Le tribunal précise que la faute de l’expert-comptable peut être retenue lorsque le non-respect des obligations déclaratives a empêché son client de bénéficier d’une imposition réduite (en l’espèce le bénéfice du calcul de la TVA sur la marge) ou/et lorsque le client fait l’objet d’un redressement pour le non-paiement d’un impôt spécifique (en l’espèce la taxe sur les ventes d’objets de collection), du fait de l’omission d’une déclaration.
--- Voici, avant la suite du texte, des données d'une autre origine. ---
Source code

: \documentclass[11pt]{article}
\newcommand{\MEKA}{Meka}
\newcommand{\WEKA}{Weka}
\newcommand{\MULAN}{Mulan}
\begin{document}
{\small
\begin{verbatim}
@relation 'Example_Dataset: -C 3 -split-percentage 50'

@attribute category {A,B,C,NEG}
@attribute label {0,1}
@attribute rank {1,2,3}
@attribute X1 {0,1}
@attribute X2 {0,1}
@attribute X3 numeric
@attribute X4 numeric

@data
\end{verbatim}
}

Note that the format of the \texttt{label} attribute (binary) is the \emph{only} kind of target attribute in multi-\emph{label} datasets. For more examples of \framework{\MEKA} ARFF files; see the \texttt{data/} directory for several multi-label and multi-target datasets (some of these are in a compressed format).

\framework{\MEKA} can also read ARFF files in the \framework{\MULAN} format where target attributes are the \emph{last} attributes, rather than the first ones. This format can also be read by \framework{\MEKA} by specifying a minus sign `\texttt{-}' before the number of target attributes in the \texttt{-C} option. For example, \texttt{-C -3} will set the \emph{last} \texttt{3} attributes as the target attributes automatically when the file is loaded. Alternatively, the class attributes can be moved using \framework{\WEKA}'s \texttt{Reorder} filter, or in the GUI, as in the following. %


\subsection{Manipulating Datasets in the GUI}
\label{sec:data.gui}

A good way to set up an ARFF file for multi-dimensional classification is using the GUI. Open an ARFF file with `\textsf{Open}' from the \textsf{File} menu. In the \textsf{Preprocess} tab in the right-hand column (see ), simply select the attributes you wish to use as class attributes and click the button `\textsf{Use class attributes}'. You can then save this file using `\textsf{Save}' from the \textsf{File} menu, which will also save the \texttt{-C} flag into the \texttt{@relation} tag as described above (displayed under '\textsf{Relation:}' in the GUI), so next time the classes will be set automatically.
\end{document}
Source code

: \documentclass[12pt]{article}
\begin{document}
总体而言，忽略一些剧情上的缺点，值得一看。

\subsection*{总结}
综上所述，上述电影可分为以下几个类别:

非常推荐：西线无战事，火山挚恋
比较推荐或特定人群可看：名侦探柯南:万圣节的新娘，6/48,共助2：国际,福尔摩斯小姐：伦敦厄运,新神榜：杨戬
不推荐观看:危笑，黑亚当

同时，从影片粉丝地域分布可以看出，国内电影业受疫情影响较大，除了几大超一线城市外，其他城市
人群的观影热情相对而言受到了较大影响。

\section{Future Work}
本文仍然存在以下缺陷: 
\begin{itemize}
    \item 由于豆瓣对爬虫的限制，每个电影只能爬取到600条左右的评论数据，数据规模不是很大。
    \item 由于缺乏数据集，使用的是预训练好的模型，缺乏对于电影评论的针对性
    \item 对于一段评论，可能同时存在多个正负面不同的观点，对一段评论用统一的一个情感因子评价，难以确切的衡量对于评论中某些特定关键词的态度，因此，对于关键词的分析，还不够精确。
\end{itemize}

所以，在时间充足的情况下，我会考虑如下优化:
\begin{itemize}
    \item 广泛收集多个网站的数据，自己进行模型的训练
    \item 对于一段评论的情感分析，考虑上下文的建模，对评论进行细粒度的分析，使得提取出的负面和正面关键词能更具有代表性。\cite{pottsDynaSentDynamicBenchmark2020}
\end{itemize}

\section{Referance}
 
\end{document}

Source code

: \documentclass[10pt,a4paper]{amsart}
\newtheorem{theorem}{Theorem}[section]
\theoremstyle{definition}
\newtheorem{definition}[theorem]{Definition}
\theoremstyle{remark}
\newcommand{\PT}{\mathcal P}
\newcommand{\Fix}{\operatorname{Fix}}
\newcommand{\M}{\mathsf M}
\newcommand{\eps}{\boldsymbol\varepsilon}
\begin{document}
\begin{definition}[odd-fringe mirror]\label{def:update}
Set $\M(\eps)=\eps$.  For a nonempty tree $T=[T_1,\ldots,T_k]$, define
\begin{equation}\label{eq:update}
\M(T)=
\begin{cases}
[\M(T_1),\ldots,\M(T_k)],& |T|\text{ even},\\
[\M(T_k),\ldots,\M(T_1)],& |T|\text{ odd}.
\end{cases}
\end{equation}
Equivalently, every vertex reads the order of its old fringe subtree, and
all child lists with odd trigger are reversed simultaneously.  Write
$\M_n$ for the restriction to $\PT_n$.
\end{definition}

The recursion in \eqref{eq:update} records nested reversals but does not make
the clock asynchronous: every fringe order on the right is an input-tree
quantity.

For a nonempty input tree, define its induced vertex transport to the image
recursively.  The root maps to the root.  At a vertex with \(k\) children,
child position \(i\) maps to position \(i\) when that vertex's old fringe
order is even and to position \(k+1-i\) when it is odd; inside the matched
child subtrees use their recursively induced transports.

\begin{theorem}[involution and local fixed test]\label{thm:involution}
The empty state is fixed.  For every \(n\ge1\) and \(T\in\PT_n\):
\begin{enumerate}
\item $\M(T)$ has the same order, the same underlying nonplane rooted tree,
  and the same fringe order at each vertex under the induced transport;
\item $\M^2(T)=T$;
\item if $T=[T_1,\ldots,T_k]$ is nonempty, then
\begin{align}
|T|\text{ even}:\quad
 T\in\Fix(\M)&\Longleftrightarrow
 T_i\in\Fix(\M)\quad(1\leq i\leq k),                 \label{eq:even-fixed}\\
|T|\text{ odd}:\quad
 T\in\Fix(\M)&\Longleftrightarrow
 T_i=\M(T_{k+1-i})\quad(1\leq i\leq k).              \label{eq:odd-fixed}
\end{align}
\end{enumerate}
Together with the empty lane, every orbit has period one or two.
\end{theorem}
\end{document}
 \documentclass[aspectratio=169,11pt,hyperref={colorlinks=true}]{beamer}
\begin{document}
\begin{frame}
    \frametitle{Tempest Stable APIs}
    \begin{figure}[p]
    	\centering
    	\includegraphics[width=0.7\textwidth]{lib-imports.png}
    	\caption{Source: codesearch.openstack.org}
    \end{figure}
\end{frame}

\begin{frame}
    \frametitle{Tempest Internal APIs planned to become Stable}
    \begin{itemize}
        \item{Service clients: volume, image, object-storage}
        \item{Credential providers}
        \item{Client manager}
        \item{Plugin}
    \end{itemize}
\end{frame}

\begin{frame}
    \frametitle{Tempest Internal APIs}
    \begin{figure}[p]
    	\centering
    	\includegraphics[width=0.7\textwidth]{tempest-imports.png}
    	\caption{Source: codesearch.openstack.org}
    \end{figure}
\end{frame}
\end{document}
- Sur le préjudice indemnisable
Le tribunal dit que le redressement, ayant résulté de la perte du bénéfice d’un régime de faveur, constitue un préjudice indemnisable ; en effet, si Audit avait respecté les règles édictées par l’Administration, CA aurait pu bénéficier d’un régime plus favorable.
En conséquence, le tribunal condamne Audit à payer à CA des dommages et intérêts égaux au montant du redressement.
Par contre, le tribunal dit que le redressement, relatif à l’omission de déclaration de la taxe sur les objets de collection, ne constitue pas un préjudice indemnisable puisqu’il s’agit d’une taxe que CA aurait dû payer ; mais il ajoute que, si Audit avait satisfait à son obligation de conseil, CA n’aurait pas eu un redressement ayant entraîné des pénalités.
En conséquence, le tribunal condamne Audit à payer à CA des dommages et intérêts égaux au montant des seules pénalités.